Recently I have been investigating tools to help with automating at least part of the transcription process for the audiovisual materials my institution makes available online. As we have hundreds (thousands?) of hours worth of A/V content already digitally available via our various platforms, and are actively producing more, using automation for a portion of the transcription process makes both logical and fiscal sense for us.
The tool I have been most actively experimenting with is the IBM Watson speech to text service. I should note that this post is simply a reflection of my thoughts on this process so far and is not intended as an explicit recommendation or endorsement of Watson over any of the other similar tools. This testing involved signing up for a non-paid level account on IBM Watson.
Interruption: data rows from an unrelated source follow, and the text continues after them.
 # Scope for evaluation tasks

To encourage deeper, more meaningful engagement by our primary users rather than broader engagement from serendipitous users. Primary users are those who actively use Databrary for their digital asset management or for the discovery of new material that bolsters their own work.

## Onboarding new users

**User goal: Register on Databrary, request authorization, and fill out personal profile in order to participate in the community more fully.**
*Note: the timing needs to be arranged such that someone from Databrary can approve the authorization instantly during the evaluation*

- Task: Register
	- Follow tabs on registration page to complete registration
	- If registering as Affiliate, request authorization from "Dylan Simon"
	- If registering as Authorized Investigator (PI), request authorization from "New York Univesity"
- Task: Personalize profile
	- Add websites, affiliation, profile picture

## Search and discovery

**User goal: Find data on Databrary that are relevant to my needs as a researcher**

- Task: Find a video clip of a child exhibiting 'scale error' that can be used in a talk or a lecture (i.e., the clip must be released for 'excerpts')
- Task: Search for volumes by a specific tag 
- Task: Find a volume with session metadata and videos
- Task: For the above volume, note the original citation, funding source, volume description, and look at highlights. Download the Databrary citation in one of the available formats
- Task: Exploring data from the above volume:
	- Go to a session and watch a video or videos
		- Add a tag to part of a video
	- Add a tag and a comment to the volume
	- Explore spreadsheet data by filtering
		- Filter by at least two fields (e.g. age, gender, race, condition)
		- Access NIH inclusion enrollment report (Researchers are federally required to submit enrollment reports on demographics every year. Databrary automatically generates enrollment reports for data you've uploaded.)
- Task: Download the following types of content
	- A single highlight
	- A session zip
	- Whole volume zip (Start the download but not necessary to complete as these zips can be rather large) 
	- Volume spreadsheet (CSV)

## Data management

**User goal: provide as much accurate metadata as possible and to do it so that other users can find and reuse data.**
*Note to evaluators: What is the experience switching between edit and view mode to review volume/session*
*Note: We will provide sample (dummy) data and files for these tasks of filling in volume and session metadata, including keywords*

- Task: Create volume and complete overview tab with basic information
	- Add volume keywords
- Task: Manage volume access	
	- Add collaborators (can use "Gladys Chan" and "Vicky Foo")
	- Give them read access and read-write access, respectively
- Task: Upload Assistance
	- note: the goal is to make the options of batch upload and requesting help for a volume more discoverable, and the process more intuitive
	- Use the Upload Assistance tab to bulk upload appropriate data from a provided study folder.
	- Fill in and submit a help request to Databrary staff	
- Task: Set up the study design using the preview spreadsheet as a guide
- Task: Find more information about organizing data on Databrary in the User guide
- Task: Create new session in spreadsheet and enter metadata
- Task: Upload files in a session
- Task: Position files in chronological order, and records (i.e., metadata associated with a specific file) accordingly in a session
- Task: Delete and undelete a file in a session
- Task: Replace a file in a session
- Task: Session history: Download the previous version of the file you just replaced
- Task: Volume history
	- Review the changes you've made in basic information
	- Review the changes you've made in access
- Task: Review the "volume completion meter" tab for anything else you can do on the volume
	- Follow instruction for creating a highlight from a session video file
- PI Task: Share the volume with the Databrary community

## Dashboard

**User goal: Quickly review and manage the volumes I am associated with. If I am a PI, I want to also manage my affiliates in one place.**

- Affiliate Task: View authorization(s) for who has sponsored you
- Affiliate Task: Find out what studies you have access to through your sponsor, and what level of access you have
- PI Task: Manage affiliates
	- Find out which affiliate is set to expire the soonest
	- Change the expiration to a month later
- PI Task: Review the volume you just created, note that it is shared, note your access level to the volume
To generate video subtitles using Watson I have been using two scripts. One, written in bash that handles the actual piping of the file to Watson by converting an input to 16 kHz mono, uploading to Watson and then storing the raw Watson output in a
.json file. It also creates a rough dump of the raw transcript into text. The second, written in Ruby takes the raw Watson output and parses it into four second segments formatted as a
.vtt subtitle file. This file can then be used directly with its corresponding video to provide a rough subtitle track.
I made the decision to parse the text into four second segments with the idea of minimizing the amount of intervention required by someone proofreading the
.vtt files. By standardizing the text chunks, it eliminates the need for any manipulation of text timing (which also makes it easier to do editing in a basic text editor rather than specialized software). Hopefully, having the editor only focus on textual content will save time and money (as well as the sanity of the proofreaders).
So far the results, while far from perfect, have been honestly better than I expected them to be! Quality of the transcript is very dependent on the style of speech employed by speakers in the video, and as the speech model employed seems to be tuned towards a very particular kind of American English, it struggles with speakers who speak in a more ‘casual’ style (such frequently interjecting ‘ya know’) where it will mis-assign and make up words. Proper nouns and non-English words are also mis-assigned frequently. A word that Watson often struggles with is ‘Archivist’, which is unfortunate given the context. This being said, I have been surprised that for several of the videos I have tested there have been broad segments (again, dependent on speaker) that created extremely usable subtitles even with no proofreading.
To show an example of a completely human created transcript compared with an unedited Watson created transcript I have uploaded two
.vtt files to Github Gist, with the Watson Transcript here and the professionally transcribed file here. The original video is viewable on our Vimeo page here. I think this auto-transcript is relatively representative of my testing so far, being of medium accuracy.